Brand equity as a concept has emerged and gained popularity in 1980s. however, its emergence has brought some good news and some bad news for the marketers.

Good news is because so long the brand was one of the neglected aspects of total marketing, now it gained lot of attention. So lot of development in the field of brand management owes to brand equity concept.

Bad news is because various researchers and practitioners have given their own point of view in which each one of the researchers is defining brand equity in owns own context. This differences can be highlighted by the following definitions

o According to David A. Aaker(1991), brand equity is “a set of assets(and liabilities) link to a brand’s name and symbol, that adds to (or subtracts from), the value provided by a product or service to a firm and/ or that firm’s customers.”

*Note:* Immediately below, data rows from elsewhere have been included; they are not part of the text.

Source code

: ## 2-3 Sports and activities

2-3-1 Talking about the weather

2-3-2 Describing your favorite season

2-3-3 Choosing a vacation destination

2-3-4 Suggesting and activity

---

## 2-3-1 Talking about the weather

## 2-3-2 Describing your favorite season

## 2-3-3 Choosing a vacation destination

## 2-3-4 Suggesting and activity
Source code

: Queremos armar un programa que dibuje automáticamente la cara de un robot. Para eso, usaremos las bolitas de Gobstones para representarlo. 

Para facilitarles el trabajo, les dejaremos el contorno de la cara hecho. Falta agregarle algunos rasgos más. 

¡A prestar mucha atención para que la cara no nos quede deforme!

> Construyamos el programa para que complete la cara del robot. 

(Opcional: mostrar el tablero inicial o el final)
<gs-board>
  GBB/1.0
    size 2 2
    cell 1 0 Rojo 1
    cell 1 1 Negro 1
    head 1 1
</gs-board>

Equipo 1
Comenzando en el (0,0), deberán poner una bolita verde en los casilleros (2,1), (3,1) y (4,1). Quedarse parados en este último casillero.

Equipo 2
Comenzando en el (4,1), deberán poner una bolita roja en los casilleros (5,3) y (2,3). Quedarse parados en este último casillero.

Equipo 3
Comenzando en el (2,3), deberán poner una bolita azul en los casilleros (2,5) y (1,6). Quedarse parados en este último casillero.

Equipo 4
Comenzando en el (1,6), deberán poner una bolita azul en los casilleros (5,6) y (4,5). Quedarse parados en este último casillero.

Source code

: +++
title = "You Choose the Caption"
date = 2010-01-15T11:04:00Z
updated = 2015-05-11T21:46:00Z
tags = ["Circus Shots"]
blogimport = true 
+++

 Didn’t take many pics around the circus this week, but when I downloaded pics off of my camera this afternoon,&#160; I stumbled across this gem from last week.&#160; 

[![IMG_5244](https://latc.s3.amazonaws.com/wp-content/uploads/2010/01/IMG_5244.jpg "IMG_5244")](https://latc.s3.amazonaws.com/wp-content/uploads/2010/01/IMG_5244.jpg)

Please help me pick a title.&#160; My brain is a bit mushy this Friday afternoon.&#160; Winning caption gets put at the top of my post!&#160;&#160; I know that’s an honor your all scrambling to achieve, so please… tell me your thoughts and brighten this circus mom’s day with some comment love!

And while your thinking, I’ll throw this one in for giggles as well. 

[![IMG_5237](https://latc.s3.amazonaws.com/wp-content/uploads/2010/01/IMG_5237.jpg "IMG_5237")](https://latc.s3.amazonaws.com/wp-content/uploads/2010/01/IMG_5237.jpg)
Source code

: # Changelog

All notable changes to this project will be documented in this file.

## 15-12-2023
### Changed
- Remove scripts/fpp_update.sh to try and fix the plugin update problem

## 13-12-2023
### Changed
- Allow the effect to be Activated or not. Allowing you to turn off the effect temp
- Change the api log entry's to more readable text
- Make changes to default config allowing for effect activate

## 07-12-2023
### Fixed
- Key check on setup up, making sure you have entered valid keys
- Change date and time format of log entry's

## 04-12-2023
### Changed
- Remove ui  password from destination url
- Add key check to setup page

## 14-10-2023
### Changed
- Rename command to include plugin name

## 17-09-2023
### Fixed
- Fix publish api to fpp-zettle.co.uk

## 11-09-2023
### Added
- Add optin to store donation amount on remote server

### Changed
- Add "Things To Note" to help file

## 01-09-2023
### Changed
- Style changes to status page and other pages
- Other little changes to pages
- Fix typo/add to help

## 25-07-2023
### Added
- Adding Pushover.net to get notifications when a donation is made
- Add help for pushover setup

o Lance Leuthesser, et al (1995) wrote that “… brand equity represents the value(to a customer) of a product, above that which would result for an otherwise identical product without brands name. in other words’ brand equity represents the degree to which a brand’s name alone contributes value to the offering(again, from the prespective of the consumer).”

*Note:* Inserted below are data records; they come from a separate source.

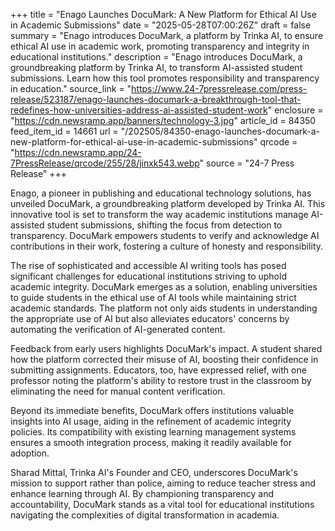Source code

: +++
title = "Enago Launches DocuMark: A New Platform for Ethical AI Use in Academic Submissions"
date = "2025-05-28T07:00:26Z"
draft = false
summary = "Enago introduces DocuMark, a platform by Trinka AI, to ensure ethical AI use in academic work, promoting transparency and integrity in educational institutions."
description = "Enago introduces DocuMark, a groundbreaking platform by Trinka AI, to transform AI-assisted student submissions. Learn how this tool promotes responsibility and transparency in education."
source_link = "https://www.24-7pressrelease.com/press-release/523187/enago-launches-documark-a-breakthrough-tool-that-redefines-how-universities-address-ai-assisted-student-work"
enclosure = "https://cdn.newsramp.app/banners/technology-3.jpg"
article_id = 84350
feed_item_id = 14661
url = "/202505/84350-enago-launches-documark-a-new-platform-for-ethical-ai-use-in-academic-submissions"
qrcode = "https://cdn.newsramp.app/24-7PressRelease/qrcode/255/28/jinxk543.webp"
source = "24-7 Press Release"
+++

<p>Enago, a pioneer in publishing and educational technology solutions, has unveiled DocuMark, a groundbreaking platform developed by Trinka AI. This innovative tool is set to transform the way academic institutions manage AI-assisted student submissions, shifting the focus from detection to transparency. DocuMark empowers students to verify and acknowledge AI contributions in their work, fostering a culture of honesty and responsibility.</p><p>The rise of sophisticated and accessible AI writing tools has posed significant challenges for educational institutions striving to uphold academic integrity. DocuMark emerges as a solution, enabling universities to guide students in the ethical use of AI tools while maintaining strict academic standards. The platform not only aids students in understanding the appropriate use of AI but also alleviates educators' concerns by automating the verification of AI-generated content.</p><p>Feedback from early users highlights DocuMark's impact. A student shared how the platform corrected their misuse of AI, boosting their confidence in submitting assignments. Educators, too, have expressed relief, with one professor noting the platform's ability to restore trust in the classroom by eliminating the need for manual content verification.</p><p>Beyond its immediate benefits, DocuMark offers institutions valuable insights into AI usage, aiding in the refinement of academic integrity policies. Its compatibility with existing learning management systems ensures a smooth integration process, making it readily available for adoption.</p><p>Sharad Mittal, Trinka AI's Founder and CEO, underscores DocuMark's mission to support rather than police, aiming to reduce teacher stress and enhance learning through AI. By championing transparency and accountability, DocuMark stands as a vital tool for educational institutions navigating the complexities of digital transformation in academia.</p>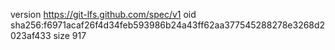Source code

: version https://git-lfs.github.com/spec/v1
oid sha256:f6971acaf26f4d34feb593986b24a43ff62aa377545288278e3268d2023af433
size 917
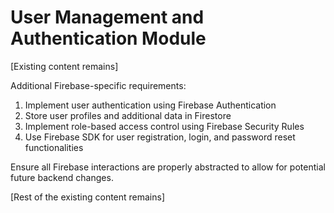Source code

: # User Management and Authentication Module

[Existing content remains]

Additional Firebase-specific requirements:
1. Implement user authentication using Firebase Authentication
2. Store user profiles and additional data in Firestore
3. Implement role-based access control using Firebase Security Rules
4. Use Firebase SDK for user registration, login, and password reset functionalities

Ensure all Firebase interactions are properly abstracted to allow for potential future backend changes.

[Rest of the existing content remains]

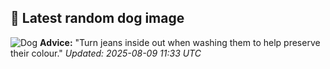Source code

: ## 🐶 Latest random dog image
![Dog](https://images.dog.ceo/breeds/shiba/shiba-11.jpg)
**Advice:** "Turn jeans inside out when washing them to help preserve their colour."
*Updated: 2025-08-09 11:33 UTC*
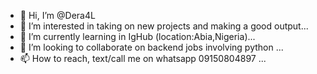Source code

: - 👋 Hi, I’m @Dera4L
- 👀 I’m interested in taking on new projects and making a good output...
- 🌱 I’m currently learning in IgHub (location:Abia,Nigeria)...
- 💞️ I’m looking to collaborate on backend jobs involving python ...
- 📫 How to reach, text/call me on whatsapp 09150804897  ...

<!---
Dera4L/Dera4L is a ✨ special ✨ repository because its `README.md` (this file) appears on your GitHub profile.
You can click the Preview link to take a look at your changes.
--->
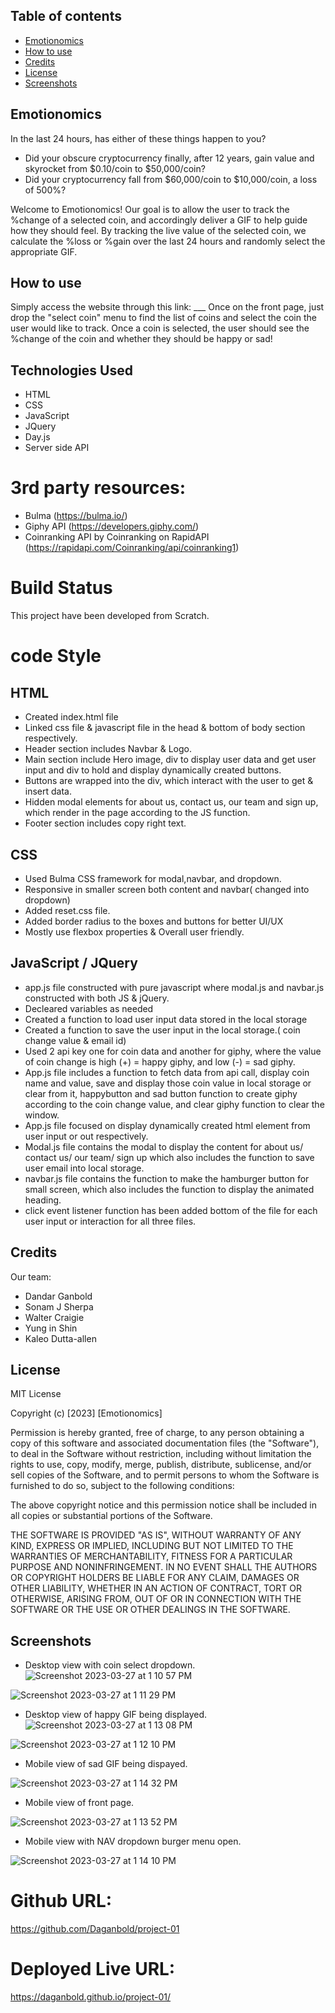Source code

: ## Table of contents
* [Emotionomics](#emotionomics)
* [How to use](#how-to-use)
* [Credits](#credits)
* [License](#license)
* [Screenshots](#screenshots)

## Emotionomics

In the last 24 hours, has either of these things happen to you?
* Did your obscure cryptocurrency finally, after 12 years, gain value and skyrocket from $0.10/coin to $50,000/coin?
* Did your cryptocurrency fall from $60,000/coin to $10,000/coin, a loss of 500%?

Welcome to Emotionomics!
Our goal is to allow the user to track the %change of a selected coin, and accordingly deliver a GIF to help guide how they should feel.
By tracking the live value of the selected coin, we calculate the %loss or %gain over the last 24 hours and randomly select the appropriate GIF.

## How to use 

Simply access the website through this link: ___ 
Once on the front page, just drop the "select coin" menu to find the list of coins and select the coin the user would like to track. 
Once a coin is selected, the user should see the %change of the coin and whether they should be happy or sad!


## Technologies Used
* HTML
* CSS
* JavaScript
* JQuery
* Day.js
* Server side API 

# 3rd party resources:
* Bulma (https://bulma.io/)
* Giphy API (https://developers.giphy.com/)
* Coinranking API by Coinranking on RapidAPI (https://rapidapi.com/Coinranking/api/coinranking1)

# Build Status
 This project have been developed from Scratch.

# code Style

## HTML
* Created index.html file
* Linked css file & javascript file in the head & bottom of body section respectively.
* Header section includes Navbar & Logo.
* Main section include Hero image, div to display user data and get user input and div to hold and display dynamically created buttons.
* Buttons are wrapped into the div, which interact with the user to get & insert data. 
* Hidden modal elements for about us, contact us, our team and sign up, which render in the page according to the JS function.
* Footer section includes copy right text.

## CSS
* Used Bulma CSS framework for modal,navbar, and dropdown.
* Responsive in smaller screen both content and navbar( changed into dropdown)
* Added reset.css file.
* Added border radius to the boxes and buttons for better UI/UX
* Mostly use flexbox properties & Overall user friendly. 

## JavaScript / JQuery
* app.js file constructed with pure javascript where modal.js and navbar.js constructed with both JS &  jQuery.
* Decleared variables as needed
* Created a function to load user input data stored in the local storage 
* Created a function to save the user input in the local storage.( coin change value & email id)
* Used 2 api key one for coin data and another for giphy, where the value of coin change is high (+) = happy giphy, and low (-) = sad giphy. 
* App.js file includes a function to  fetch data from api call, display coin name and value, save and display those coin value in local storage or clear     from it, happybutton and sad button function to create giphy according to the coin change value, and clear giphy function to clear the window.
* App.js file focused on display dynamically created html element from user input or out respectively.
* Modal.js file contains the modal to display the content for about us/ contact us/ our team/ sign up which also includes the function to save user email   into local storage.
* navbar.js file contains the function to make the hamburger button for small screen, which also includes the function to display the animated heading.
* click event listener function has been added bottom of the file for each user input or interaction for all three files.


## Credits

Our team:
* Dandar Ganbold
* Sonam J Sherpa
* Walter Craigie
* Yung in Shin
* Kaleo Dutta-allen


## License

MIT License

Copyright (c) [2023] [Emotionomics]

Permission is hereby granted, free of charge, to any person obtaining a copy
of this software and associated documentation files (the "Software"), to deal
in the Software without restriction, including without limitation the rights
to use, copy, modify, merge, publish, distribute, sublicense, and/or sell
copies of the Software, and to permit persons to whom the Software is
furnished to do so, subject to the following conditions:

The above copyright notice and this permission notice shall be included in all
copies or substantial portions of the Software.

THE SOFTWARE IS PROVIDED "AS IS", WITHOUT WARRANTY OF ANY KIND, EXPRESS OR
IMPLIED, INCLUDING BUT NOT LIMITED TO THE WARRANTIES OF MERCHANTABILITY,
FITNESS FOR A PARTICULAR PURPOSE AND NONINFRINGEMENT. IN NO EVENT SHALL THE
AUTHORS OR COPYRIGHT HOLDERS BE LIABLE FOR ANY CLAIM, DAMAGES OR OTHER
LIABILITY, WHETHER IN AN ACTION OF CONTRACT, TORT OR OTHERWISE, ARISING FROM,
OUT OF OR IN CONNECTION WITH THE SOFTWARE OR THE USE OR OTHER DEALINGS IN THE
SOFTWARE.

## Screenshots

* Desktop view with coin select dropdown.
![Screenshot 2023-03-27 at 1 10 57 PM](https://user-images.githubusercontent.com/89502092/228056361-8c967666-870b-413b-81fc-cea734576f2b.png)

![Screenshot 2023-03-27 at 1 11 29 PM](https://user-images.githubusercontent.com/89502092/228056236-39dfa382-37bf-4f3c-8da0-cc8c6dab5c90.png)


* Desktop view of happy GIF being displayed.
![Screenshot 2023-03-27 at 1 13 08 PM](https://user-images.githubusercontent.com/89502092/228056332-e0de761d-cc8a-477a-b986-e1d2f18cff4a.png)

![Screenshot 2023-03-27 at 1 12 10 PM](https://user-images.githubusercontent.com/89502092/228056295-bb06e1ee-e750-40a7-9a9b-205193e17e35.png)


* Mobile view of sad GIF being dispayed.

![Screenshot 2023-03-27 at 1 14 32 PM](https://user-images.githubusercontent.com/89502092/228056795-eb29f83c-86db-47e5-a55f-22a4855e8774.png)


* Mobile view of front page.

![Screenshot 2023-03-27 at 1 13 52 PM](https://user-images.githubusercontent.com/89502092/228056456-b0cd7b0a-0d40-4f0c-b7d6-7a251108f3f6.png)

* Mobile view with NAV dropdown burger menu open.

![Screenshot 2023-03-27 at 1 14 10 PM](https://user-images.githubusercontent.com/89502092/228056534-7ccc383f-2978-445d-b583-7894bd5dd878.png)


# Github URL: 
  https://github.com/Daganbold/project-01

# Deployed Live URL: 
  https://daganbold.github.io/project-01/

o The Marketing Science Institute(1988) defines brand equity as, “the set of associations and behaviours on the part of brand’s customers, channel members, and parent corporations that permits the brand to earn greater volume and greater margins than it could without the brand name and that gives the brand a strong, sustainable and differentiated advantage over competitors.”

o Jhon Brodsky (1991) states brand equity as, “The sales and profit impact enjoyed as a result of prior years’ marketing efforts versus a comparable new brand.”

o Rajendra Srivastava and Allen D. Schocker, discussed the scope as, “Brand equity subsumes brand strength is the set of associations and behaviours on the part of a brand’s customers, channel members and parent corporation that permits the brand to enjoy sustainable and differentiated competitive advantages. Brand value is the financial outcome of management’s ability to leverage brand strength via tactical and strategic actions in providing superior current and future profits and lowered risks.”

Fundamentally, branding is about endowing products and services with the power of brand equity. Although the number of different specific views of brand equity may prevail most observers are in agreements that brand equity should be defined in terms of marketing effects that are uniquely attributed to a brand.

More over the marketing effects pay only when customers recognized and accept the same. That is the reason brand equity should be customer-based. A brand is said to have positive customer-based brand equity when customers react more favorably to a product and the way it is marketed when the brand is identified than when it is not (e.g., when it is attributed to a fictitiously named or unnamed versions of the product.)